In food? I’d like to see a fairer form of taxation, subsidies moved from one place to another; a stronger FDA, a more sensible USDA (really, the USDA should be broken into two agencies, one for agribusiness and one for consumers); and emphasis and support of regional food and food grown at small farms, by farmers making a decent wage. Oh, and better treatment of farmworkers and animals. And, of course, an increase in home cooking and support for that. That’s already a lot, but I think we can make some progress towards those goals in the near future.
That’s the work, anyway.
Regarding the practicalities of enacting change, what planning is involved? What kind of outreach?

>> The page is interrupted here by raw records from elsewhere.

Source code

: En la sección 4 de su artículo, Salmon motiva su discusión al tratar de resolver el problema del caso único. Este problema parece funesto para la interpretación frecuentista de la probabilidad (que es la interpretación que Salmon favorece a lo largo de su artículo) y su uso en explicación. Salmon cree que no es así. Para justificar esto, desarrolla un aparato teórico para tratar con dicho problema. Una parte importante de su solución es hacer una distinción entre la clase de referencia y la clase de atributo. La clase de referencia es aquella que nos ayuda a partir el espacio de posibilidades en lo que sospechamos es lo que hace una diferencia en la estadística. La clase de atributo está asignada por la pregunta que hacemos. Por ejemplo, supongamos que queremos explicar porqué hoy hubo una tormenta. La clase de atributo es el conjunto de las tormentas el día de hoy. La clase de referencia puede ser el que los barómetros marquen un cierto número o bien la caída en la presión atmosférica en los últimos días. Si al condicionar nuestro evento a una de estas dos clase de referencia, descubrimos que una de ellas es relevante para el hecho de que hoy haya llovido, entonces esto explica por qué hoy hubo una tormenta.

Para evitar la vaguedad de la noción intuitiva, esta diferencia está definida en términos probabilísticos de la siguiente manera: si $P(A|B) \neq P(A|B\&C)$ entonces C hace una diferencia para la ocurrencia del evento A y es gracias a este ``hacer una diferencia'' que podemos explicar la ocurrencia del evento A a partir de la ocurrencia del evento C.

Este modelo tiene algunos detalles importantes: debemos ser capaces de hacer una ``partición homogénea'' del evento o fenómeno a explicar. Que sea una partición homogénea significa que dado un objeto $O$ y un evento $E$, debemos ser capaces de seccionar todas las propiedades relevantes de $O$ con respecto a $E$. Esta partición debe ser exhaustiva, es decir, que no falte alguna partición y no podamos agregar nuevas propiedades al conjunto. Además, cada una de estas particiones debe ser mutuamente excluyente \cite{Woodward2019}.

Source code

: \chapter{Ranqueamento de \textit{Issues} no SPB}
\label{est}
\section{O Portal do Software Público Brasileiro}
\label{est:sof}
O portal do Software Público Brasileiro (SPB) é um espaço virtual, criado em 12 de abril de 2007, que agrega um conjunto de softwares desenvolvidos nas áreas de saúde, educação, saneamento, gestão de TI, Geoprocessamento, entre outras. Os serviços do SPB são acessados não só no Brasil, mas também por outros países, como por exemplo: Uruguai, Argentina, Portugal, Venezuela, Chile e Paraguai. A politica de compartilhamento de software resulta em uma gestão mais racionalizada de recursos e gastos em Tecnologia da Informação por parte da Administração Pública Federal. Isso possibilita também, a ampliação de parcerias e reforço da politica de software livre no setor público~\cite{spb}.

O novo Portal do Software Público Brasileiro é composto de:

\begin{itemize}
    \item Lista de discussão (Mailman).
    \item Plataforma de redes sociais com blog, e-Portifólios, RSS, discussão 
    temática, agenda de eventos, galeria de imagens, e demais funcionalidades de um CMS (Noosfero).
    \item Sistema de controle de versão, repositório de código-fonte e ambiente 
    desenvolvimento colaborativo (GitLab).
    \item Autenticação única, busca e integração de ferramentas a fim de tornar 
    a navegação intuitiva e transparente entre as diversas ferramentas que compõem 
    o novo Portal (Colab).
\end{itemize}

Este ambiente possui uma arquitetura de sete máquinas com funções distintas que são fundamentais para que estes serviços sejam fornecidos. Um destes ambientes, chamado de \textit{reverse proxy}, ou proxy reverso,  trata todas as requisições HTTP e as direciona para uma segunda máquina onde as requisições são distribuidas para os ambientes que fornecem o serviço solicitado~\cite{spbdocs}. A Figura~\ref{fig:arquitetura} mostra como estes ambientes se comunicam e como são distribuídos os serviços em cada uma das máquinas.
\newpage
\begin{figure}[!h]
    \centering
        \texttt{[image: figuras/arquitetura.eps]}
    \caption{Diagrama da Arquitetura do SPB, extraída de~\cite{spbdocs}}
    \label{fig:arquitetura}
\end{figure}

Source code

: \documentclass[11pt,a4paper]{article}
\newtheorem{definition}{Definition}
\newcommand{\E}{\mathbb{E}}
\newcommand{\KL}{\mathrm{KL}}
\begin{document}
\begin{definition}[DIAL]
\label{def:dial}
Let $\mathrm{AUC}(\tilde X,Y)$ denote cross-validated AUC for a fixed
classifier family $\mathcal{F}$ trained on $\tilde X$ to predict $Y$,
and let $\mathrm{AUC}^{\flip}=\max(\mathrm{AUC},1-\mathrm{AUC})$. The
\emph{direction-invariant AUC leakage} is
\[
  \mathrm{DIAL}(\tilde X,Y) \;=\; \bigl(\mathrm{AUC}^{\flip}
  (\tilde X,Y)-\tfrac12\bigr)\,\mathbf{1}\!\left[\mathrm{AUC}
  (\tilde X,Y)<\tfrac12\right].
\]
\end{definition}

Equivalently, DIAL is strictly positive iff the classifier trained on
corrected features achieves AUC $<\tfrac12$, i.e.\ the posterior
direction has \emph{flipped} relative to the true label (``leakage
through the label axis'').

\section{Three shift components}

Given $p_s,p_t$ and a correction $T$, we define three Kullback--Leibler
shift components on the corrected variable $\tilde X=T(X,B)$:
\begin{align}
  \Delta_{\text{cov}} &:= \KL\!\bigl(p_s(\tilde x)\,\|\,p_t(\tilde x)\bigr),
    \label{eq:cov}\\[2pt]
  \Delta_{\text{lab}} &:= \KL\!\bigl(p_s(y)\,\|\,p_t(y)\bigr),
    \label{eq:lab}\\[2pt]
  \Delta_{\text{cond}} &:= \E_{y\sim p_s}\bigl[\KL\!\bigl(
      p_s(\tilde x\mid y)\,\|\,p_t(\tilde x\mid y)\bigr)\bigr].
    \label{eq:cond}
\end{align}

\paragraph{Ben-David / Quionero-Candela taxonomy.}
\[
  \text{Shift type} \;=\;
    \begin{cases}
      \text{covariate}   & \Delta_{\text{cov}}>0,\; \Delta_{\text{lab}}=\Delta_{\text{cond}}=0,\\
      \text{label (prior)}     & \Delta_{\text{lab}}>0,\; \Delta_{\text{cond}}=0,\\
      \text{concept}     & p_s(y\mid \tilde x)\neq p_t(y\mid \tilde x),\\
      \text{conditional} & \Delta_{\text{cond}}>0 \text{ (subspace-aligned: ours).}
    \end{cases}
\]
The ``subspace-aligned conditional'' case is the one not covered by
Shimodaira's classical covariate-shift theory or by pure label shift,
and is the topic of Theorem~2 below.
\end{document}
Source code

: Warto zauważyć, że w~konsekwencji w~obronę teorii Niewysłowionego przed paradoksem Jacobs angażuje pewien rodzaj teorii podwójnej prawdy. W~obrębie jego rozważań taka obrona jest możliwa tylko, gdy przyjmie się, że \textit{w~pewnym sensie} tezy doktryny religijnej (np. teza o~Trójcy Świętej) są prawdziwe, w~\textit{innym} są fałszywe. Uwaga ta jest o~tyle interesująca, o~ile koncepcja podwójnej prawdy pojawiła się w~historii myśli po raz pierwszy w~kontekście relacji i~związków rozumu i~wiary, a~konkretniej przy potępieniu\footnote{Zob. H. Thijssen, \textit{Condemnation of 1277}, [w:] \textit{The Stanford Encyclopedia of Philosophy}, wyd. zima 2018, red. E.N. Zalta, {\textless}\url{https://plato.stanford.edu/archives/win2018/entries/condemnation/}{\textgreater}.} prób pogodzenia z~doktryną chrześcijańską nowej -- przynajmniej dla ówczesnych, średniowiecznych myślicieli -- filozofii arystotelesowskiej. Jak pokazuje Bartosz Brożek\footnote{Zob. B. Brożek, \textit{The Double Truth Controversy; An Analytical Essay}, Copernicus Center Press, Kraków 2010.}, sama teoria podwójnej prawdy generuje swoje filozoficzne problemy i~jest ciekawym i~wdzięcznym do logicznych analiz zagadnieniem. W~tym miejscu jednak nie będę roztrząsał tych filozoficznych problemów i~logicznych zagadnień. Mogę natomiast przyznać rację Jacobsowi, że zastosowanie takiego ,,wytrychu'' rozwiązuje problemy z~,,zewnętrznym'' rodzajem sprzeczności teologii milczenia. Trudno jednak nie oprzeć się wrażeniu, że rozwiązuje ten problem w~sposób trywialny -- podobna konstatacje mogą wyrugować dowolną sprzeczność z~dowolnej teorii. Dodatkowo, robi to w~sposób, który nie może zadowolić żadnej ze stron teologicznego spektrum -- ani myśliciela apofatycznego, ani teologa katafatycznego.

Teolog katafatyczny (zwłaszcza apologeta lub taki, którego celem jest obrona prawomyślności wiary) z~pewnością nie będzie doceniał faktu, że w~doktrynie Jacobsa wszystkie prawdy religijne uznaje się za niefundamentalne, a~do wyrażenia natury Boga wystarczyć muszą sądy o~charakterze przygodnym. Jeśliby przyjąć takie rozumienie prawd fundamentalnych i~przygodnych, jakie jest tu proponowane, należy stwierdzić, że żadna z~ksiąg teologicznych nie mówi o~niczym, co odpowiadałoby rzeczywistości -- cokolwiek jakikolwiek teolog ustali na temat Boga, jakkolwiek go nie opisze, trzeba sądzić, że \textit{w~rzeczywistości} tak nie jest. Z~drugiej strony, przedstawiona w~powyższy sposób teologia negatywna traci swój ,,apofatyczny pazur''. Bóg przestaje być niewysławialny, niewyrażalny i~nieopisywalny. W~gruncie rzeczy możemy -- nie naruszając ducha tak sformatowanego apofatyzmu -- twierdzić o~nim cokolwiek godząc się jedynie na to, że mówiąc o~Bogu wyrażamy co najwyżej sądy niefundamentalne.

There’s currently some despondency among the world’s progressives these days, and though it’s understandable it has to be combated. The Tea Party does not have a monopoly on anger, on demonstrating, on making demands; progressives need to do all of those things. If it starts with more letters or more progressive talk shows, that’s a start. We need action to keep from despair; we need activity, and with it will come a sense of empowerment. Shopping at farmers’ markets and growing our own food is nice, but this isn’t a back-to-the-land movement—at least not for most people—this is a how-the-hell-are-we-going-to-make-big-changes movement. We have enemies, mostly in big corporations, and we have to figure out how to force them to change their ways. A detailed manifesto of this would take some time to put together, but it’s possible.
Of course two years ago, many thought Obama was going to make a big difference, but regardless of what you think of the President’s or First Lady’s efforts it’s become more clear than ever that if citizens want change it has to come from the ground up. Only we can push the government and the corporations to make change; no one is going to do it for us.
What projects and people have you got your eye on or are you impressed by?
If I had to single out one person it would be Marion Nestle; she continues on an almost daily basis to inspire everyone who’s doing interesting and important things in the food world. There are a hundred other people I know who are important; there are thousands I don’t know, but hear about.
There are a lot of people whose work I like, and even envy, mostly for their analytic skills and ability to articulate things—for the most part they’re journalists and academics, both of whom have critical roles to play. People on the ground in the industry are also important–farmers, of course, but also people in food service—I’d single out the food service company Bon Appétit here (not the magazine!) who are starting to see the light. And even a few chefs.
Progress is slow but slow is usually more sustainable than fast.
Being an active progressive, yesterday participated in protest organized by Common Cause in Rancho Mirage, CA. I wondered the same thing "how-the-hell-are-we-going-to-make-big-changes" without getting arrested. Tooting our horns isn't enough. I choose to believe in a writer, blogger,nutritionist and others that social networking has produced and will speak to the real movements in food and justice.
Jen your above article and Mark your responses are words to build a strong foundation to live a better life with that provides us with quality foods, justice and peace in our society.